May 30, 2026 · 9 min read
Why an Indian SaaS founder needs an MoR (and why Stripe India still won't help you)
If you're a sole proprietor in India trying to sell SaaS to customers in San Francisco, Berlin, and Sydney, you have a payments problem that nobody talks about clearly. Here's the shape of the problem and the only stack I've found that actually works.
The problem in one paragraph
Selling globally means collecting tax correctly in dozens of jurisdictions: EU VAT, UK VAT, Australian GST, US sales tax in the states that have economic nexus, Indian GST when applicable, plus invoicing rules that vary by buyer type. Doing this yourself, as a one-person company, is impossible. There aren't enough hours in the day, let alone enough margin to hire a global tax accountant.
The standard solution in 2026 is a Merchant of Record. The MoR sells to your customer on its own books, collects the tax correctly, remits to each authority, and pays you out as a vendor. You get a single payout in your currency. You file one set of books. You don't get a letter from a German tax office in three years.
Why Stripe India isn't the answer
Founders new to the problem assume Stripe is the answer because Stripe is the answer for almost everything else. In India, it isn't. Stripe India has been in a constrained operating mode for years — onboarding has been gated, international charging has been restricted, and the feature parity with Stripe US is not there. Even when it works, Stripe is a payment processor, not an MoR. You are still the seller of record. You still owe the tax. The processor moves money; it does not handle compliance.
Stripe Atlas — incorporating a Delaware C-corp — is the workaround most US-aspiring founders use, but it is a real commitment: a foreign entity, US tax filings, FBARs, the whole apparatus. For a side project or a small SaaS, it is overkill.
Razorpay handles India beautifully
Razorpay is the right tool for INR collection. It supports UPI, domestic cards, netbanking, and recurring mandates. KYC for an Indian sole proprietor is a few days, not a few months. Settlement to your Indian bank account is fast. GST invoicing is built in.
What Razorpay does not solve is selling internationally. Cross-border card acceptance from a sole prop is restricted; supporting EU VAT invoicing isn't its core competence; you would still be the merchant of record.
Paddle as the global MoR
Paddle is the most established Merchant of Record for SaaS. It handles tax in 80+ jurisdictions, supports cards and major wallets, issues correctly formatted VAT invoices, manages chargebacks, and pays out to your Indian bank account on a regular schedule. You sign one vendor agreement, plug in their checkout, and stop thinking about international tax.

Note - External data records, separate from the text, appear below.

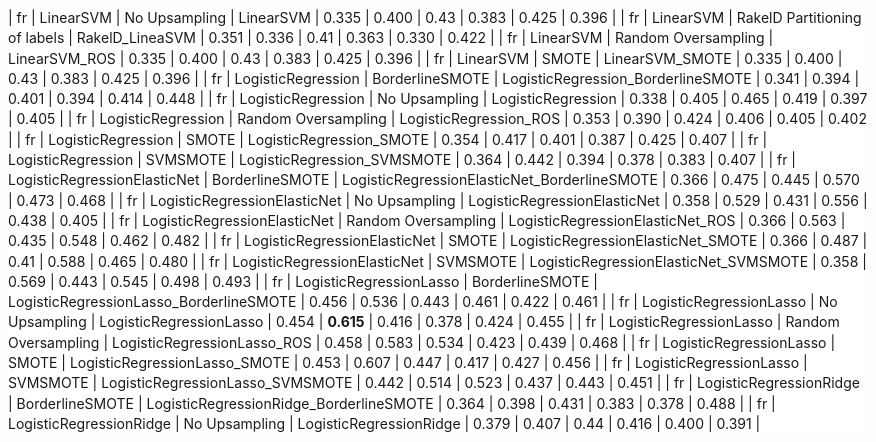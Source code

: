 | fr         | LinearSVM                       | No Upsampling                 | LinearSVM                                    |   0.335 | 0.400                       |                   0.43  | 0.383                    | 0.425                                     | 0.396      |
| fr         | LinearSVM                       | RakelD Partitioning of labels | RakelD_LineaSVM                              |   0.351 | 0.336                       |                   0.41  | 0.363                    | 0.330                                     | 0.422      |
| fr         | LinearSVM                       | Random Oversampling           | LinearSVM_ROS                                |   0.335 | 0.400                       |                   0.43  | 0.383                    | 0.425                                     | 0.396      |
| fr         | LinearSVM                       | SMOTE                         | LinearSVM_SMOTE                              |   0.335 | 0.400                       |                   0.43  | 0.383                    | 0.425                                     | 0.396      |
| fr         | LogisticRegression              | BorderlineSMOTE               | LogisticRegression_BorderlineSMOTE           |   0.341 | 0.394                       |                   0.401 | 0.394                    | 0.414                                     | 0.448      |
| fr         | LogisticRegression              | No Upsampling                 | LogisticRegression                           |   0.338 | 0.405                       |                   0.465 | 0.419                    | 0.397                                     | 0.405      |
| fr         | LogisticRegression              | Random Oversampling           | LogisticRegression_ROS                       |   0.353 | 0.390                       |                   0.424 | 0.406                    | 0.405                                     | 0.402      |
| fr         | LogisticRegression              | SMOTE                         | LogisticRegression_SMOTE                     |   0.354 | 0.417                       |                   0.401 | 0.387                    | 0.425                                     | 0.407      |
| fr         | LogisticRegression              | SVMSMOTE                      | LogisticRegression_SVMSMOTE                  |   0.364 | 0.442                       |                   0.394 | 0.378                    | 0.383                                     | 0.407      |
| fr         | LogisticRegressionElasticNet    | BorderlineSMOTE               | LogisticRegressionElasticNet_BorderlineSMOTE |   0.366 | 0.475                       |                   0.445 | 0.570                    | 0.473                                     | 0.468      |
| fr         | LogisticRegressionElasticNet    | No Upsampling                 | LogisticRegressionElasticNet                 |   0.358 | 0.529                       |                   0.431 | 0.556                    | 0.438                                     | 0.405      |
| fr         | LogisticRegressionElasticNet    | Random Oversampling           | LogisticRegressionElasticNet_ROS             |   0.366 | 0.563                       |                   0.435 | 0.548                    | 0.462                                     | 0.482      |
| fr         | LogisticRegressionElasticNet    | SMOTE                         | LogisticRegressionElasticNet_SMOTE           |   0.366 | 0.487                       |                   0.41  | 0.588                    | 0.465                                     | 0.480      |
| fr         | LogisticRegressionElasticNet    | SVMSMOTE                      | LogisticRegressionElasticNet_SVMSMOTE        |   0.358 | 0.569                       |                   0.443 | 0.545                    | 0.498                                     | 0.493      |
| fr         | LogisticRegressionLasso         | BorderlineSMOTE               | LogisticRegressionLasso_BorderlineSMOTE      |   0.456 | 0.536                       |                   0.443 | 0.461                    | 0.422                                     | 0.461      |
| fr         | LogisticRegressionLasso         | No Upsampling                 | LogisticRegressionLasso                      |   0.454 | **0.615**                   |                   0.416 | 0.378                    | 0.424                                     | 0.455      |
| fr         | LogisticRegressionLasso         | Random Oversampling           | LogisticRegressionLasso_ROS                  |   0.458 | 0.583                       |                   0.534 | 0.423                    | 0.439                                     | 0.468      |
| fr         | LogisticRegressionLasso         | SMOTE                         | LogisticRegressionLasso_SMOTE                |   0.453 | 0.607                       |                   0.447 | 0.417                    | 0.427                                     | 0.456      |
| fr         | LogisticRegressionLasso         | SVMSMOTE                      | LogisticRegressionLasso_SVMSMOTE             |   0.442 | 0.514                       |                   0.523 | 0.437                    | 0.443                                     | 0.451      |
| fr         | LogisticRegressionRidge         | BorderlineSMOTE               | LogisticRegressionRidge_BorderlineSMOTE      |   0.364 | 0.398                       |                   0.431 | 0.383                    | 0.378                                     | 0.488      |
| fr         | LogisticRegressionRidge         | No Upsampling                 | LogisticRegressionRidge                      |   0.379 | 0.407                       |                   0.44  | 0.416                    | 0.400                                     | 0.391      |
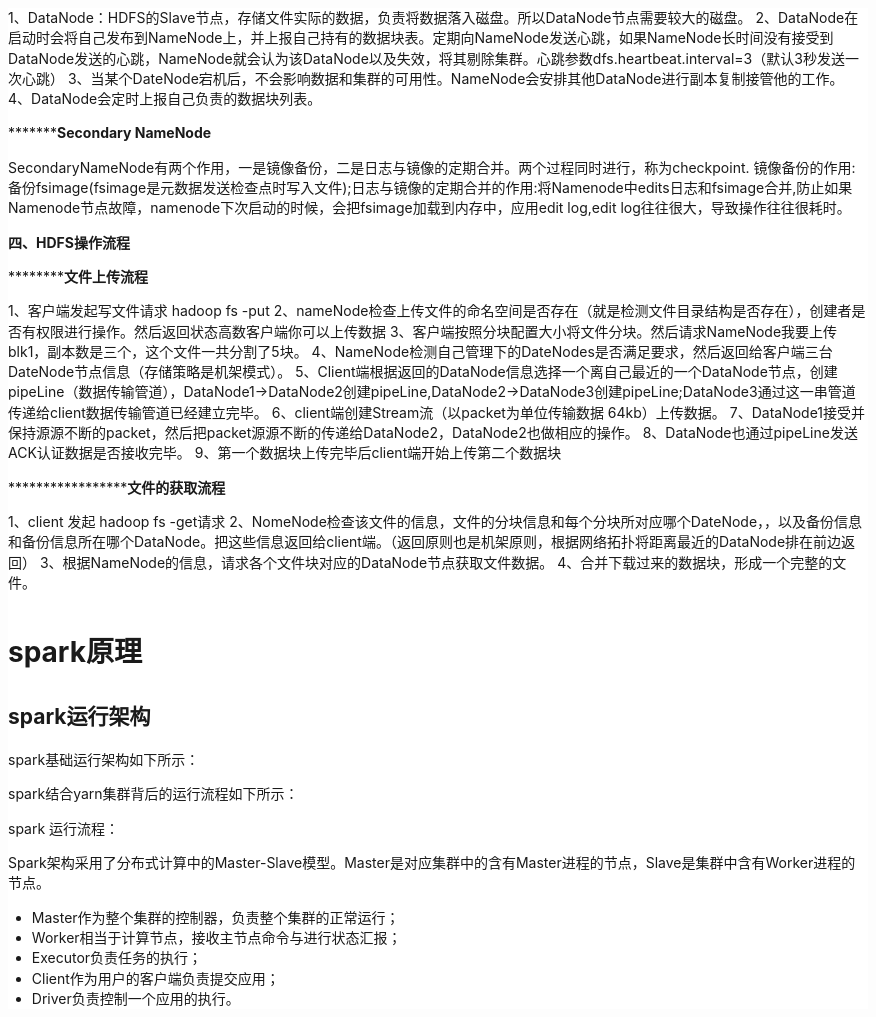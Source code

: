 1、DataNode：HDFS的Slave节点，存储文件实际的数据，负责将数据落入磁盘。所以DataNode节点需要较大的磁盘。
2、DataNode在启动时会将自己发布到NameNode上，并上报自己持有的数据块表。定期向NameNode发送心跳，如果NameNode长时间没有接受到DataNode发送的心跳，NameNode就会认为该DataNode以及失效，将其剔除集群。心跳参数dfs.heartbeat.interval=3（默认3秒发送一次心跳）
3、当某个DateNode宕机后，不会影响数据和集群的可用性。NameNode会安排其他DataNode进行副本复制接管他的工作。
4、DataNode会定时上报自己负责的数据块列表。

*********************************************************Secondary NameNode**************************************************

SecondaryNameNode有两个作用，一是镜像备份，二是日志与镜像的定期合并。两个过程同时进行，称为checkpoint. 镜像备份的作用:备份fsimage(fsimage是元数据发送检查点时写入文件);日志与镜像的定期合并的作用:将Namenode中edits日志和fsimage合并,防止如果Namenode节点故障，namenode下次启动的时候，会把fsimage加载到内存中，应用edit log,edit log往往很大，导致操作往往很耗时。

**四、HDFS操作流程**

**************************************************文件上传流程******************************************

1、客户端发起写文件请求 hadoop fs -put
2、nameNode检查上传文件的命名空间是否存在（就是检测文件目录结构是否存在），创建者是否有权限进行操作。然后返回状态高数客户端你可以上传数据
3、客户端按照分块配置大小将文件分块。然后请求NameNode我要上传blk1，副本数是三个，这个文件一共分割了5块。
4、NameNode检测自己管理下的DateNodes是否满足要求，然后返回给客户端三台DateNode节点信息（存储策略是机架模式）。
5、Client端根据返回的DataNode信息选择一个离自己最近的一个DataNode节点，创建pipeLine（数据传输管道），DataNode1->DataNode2创建pipeLine,DataNode2->DataNode3创建pipeLine;DataNode3通过这一串管道传递给client数据传输管道已经建立完毕。
6、client端创建Stream流（以packet为单位传输数据 64kb）上传数据。
7、DataNode1接受并保持源源不断的packet，然后把packet源源不断的传递给DataNode2，DataNode2也做相应的操作。
8、DataNode也通过pipeLine发送ACK认证数据是否接收完毕。
9、第一个数据块上传完毕后client端开始上传第二个数据块

 *********************************************************文件的获取流程****************************************

1、client 发起 hadoop fs -get请求
2、NomeNode检查该文件的信息，文件的分块信息和每个分块所对应哪个DateNode，，以及备份信息和备份信息所在哪个DataNode。把这些信息返回给client端。（返回原则也是机架原则，根据网络拓扑将距离最近的DataNode排在前边返回）
3、根据NameNode的信息，请求各个文件块对应的DataNode节点获取文件数据。
4、合并下载过来的数据块，形成一个完整的文件。



# spark原理

## spark运行架构

spark基础运行架构如下所示：

 

spark结合yarn集群背后的运行流程如下所示：

 

spark 运行流程：

Spark架构采用了分布式计算中的Master-Slave模型。Master是对应集群中的含有Master进程的节点，Slave是集群中含有Worker进程的节点。

- Master作为整个集群的控制器，负责整个集群的正常运行；
- Worker相当于计算节点，接收主节点命令与进行状态汇报；
- Executor负责任务的执行；
- Client作为用户的客户端负责提交应用；
- Driver负责控制一个应用的执行。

The trade-off is fees: Paddle takes a higher cut than a raw processor. The math, for almost any SaaS founder selling to a global audience, still favors them — the alternative isn't "lower fees," it's "spend forty hours a month on tax filings I don't understand."
The two-provider stack
The pattern that has worked for us, and for most Indian SaaS founders I've talked to: Razorpay for INR customers, Paddle for everyone else. The checkout detects geography (or asks the user) and routes accordingly. Indian customers get UPI and INR pricing on a Razorpay flow. International customers get Paddle with proper tax handling.
Two checkouts is not free. You have to dual-instrument webhooks, reconcile two sets of payouts, and keep two product price lists in sync. The upside is that each provider does the thing it's good at and neither is asked to do the thing it isn't.
Operational details founders miss
A few things I wish I'd known on day one. First, your Paddle payouts arrive in a foreign currency to your Indian bank, and your bank's FIRC (Foreign Inward Remittance Certificate) is what you'll need at GST filing time — set that workflow up early. Second, refunds on Paddle work cleanly, but the booking gets reversed in the period you process the refund, not the original sale period; plan your books accordingly. Third, Razorpay's recurring mandates have quirks around UPI auto-debit limits — read those rules before you promise customers an annual plan.
What I'd ignore
Various forum threads suggest exotic solutions: an LLP, a Singapore holding company, a US LLC owned by your Indian self. For most bootstrapped SaaS at sub-$500k ARR, the Razorpay-plus-Paddle stack is enough. Add complexity when revenue justifies it, not before.